Agrarian cultures built their societies around sunlight, waking up with the sun to toil in the field and heading home as the sun lowered beneath the horizon. But the Industrial Revolution, and electricity in particular, brought the freedom to unshackle us from nature's clock.
In a study published in the journal PLOS Biology, researchers at Penn Medicine show circadian disruptions trigger an increase in cell proliferation that, ultimately, shifts the cell-cycle balance and stimulates the growth of tumors in mice.
The findings also suggest that "chronotherapy"--the delivery of treatment timed to the host's circadian rhythm--can improve disease outcomes that inhibit tumor growth in mice. Chronic circadian disruption--which researchers achieved by simulating frequent jet-lag--reduced the efficacy of the therapy in human cultured cells, a finding that was validated in mice.
"We suggest that chronic disruption of the normal circadian rhythm tips the balance between tumor-suppressive and tumor-progressive gene expression to favor tumor growth," said senior author Amita Sehgal, PhD, a professor of Neuroscience and director of Penn's Chronobiology Program. "Better understanding the molecular effects of jet lag, shift work, and other sources of chronic disruption may lead to strategies to minimize the increased cancer risk associated with these behaviors, as well as to better treatment strategies, including timing delivery of cancer therapy for maximum benefit."
To identify the cellular and molecular mechanisms driving this change, researchers used the hormone dexamethasone to chronically advance daily rhythms in human cultured cells, mimicking frequent jet-lag. They found the treatment altered expression of multiple genes, and increased expression of a cell-cycle control protein called cyclin D1. Cyclin D1, in turn, activated cyclin D-dependent kinase 4/6 (CDK4/6), proteins that are a part of a cell-cycle regulatory pathway. In this case, CDK4/6 halted the cell from growing larger and caused it to synthesize new DNA, which led to accelerated cell division rates.

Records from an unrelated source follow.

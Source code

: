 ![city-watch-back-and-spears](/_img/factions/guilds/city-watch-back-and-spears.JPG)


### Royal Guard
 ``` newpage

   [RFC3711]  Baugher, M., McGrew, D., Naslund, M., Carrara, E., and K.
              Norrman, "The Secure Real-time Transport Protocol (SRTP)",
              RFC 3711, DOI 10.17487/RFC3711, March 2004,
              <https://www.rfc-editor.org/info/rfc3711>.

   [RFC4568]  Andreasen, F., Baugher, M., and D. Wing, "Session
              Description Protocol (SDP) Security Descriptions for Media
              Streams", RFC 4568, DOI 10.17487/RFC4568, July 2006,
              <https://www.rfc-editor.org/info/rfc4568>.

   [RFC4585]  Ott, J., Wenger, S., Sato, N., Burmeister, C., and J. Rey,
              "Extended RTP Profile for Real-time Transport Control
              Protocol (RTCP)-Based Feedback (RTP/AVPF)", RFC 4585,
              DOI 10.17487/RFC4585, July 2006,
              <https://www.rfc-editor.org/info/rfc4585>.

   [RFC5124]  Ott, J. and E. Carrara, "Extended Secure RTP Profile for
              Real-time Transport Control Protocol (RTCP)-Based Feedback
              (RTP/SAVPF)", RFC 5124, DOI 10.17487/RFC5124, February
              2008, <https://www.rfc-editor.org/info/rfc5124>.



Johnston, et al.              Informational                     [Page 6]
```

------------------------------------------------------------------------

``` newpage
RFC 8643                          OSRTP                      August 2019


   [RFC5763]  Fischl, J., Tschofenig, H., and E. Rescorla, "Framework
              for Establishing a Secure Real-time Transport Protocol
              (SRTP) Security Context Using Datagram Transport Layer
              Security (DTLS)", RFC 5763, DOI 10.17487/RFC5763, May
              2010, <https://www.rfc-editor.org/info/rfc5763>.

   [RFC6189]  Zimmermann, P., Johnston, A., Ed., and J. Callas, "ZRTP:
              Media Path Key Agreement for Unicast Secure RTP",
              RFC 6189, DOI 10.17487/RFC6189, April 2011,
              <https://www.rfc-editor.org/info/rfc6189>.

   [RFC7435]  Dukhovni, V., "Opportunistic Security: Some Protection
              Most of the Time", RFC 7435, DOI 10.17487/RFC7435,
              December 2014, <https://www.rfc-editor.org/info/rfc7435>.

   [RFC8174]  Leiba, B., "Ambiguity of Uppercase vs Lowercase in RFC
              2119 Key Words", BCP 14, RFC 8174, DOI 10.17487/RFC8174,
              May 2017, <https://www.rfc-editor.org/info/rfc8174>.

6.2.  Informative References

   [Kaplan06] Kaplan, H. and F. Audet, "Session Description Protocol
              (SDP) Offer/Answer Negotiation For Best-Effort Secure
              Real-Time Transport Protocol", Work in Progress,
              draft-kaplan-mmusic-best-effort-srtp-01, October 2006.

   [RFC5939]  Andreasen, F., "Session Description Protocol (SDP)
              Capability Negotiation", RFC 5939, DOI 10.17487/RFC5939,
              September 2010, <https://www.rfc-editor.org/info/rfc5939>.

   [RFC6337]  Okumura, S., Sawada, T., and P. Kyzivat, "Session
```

"Our findings strongly indicate that environmental or physiological disturbances of circadian rhythms such as shift work, abnormal sleep timing, or irregular psycho-sociological stresses can affect variability in both cancer growth and response to cancer drugs," said first author Yool Lee, a research associate in the Sehgal Lab. It may be reasonable to expect that resetting of the body clock by scheduled light-exposure, meal-times, or exercise may address the body's response to better adapt to immune responses related to cancer.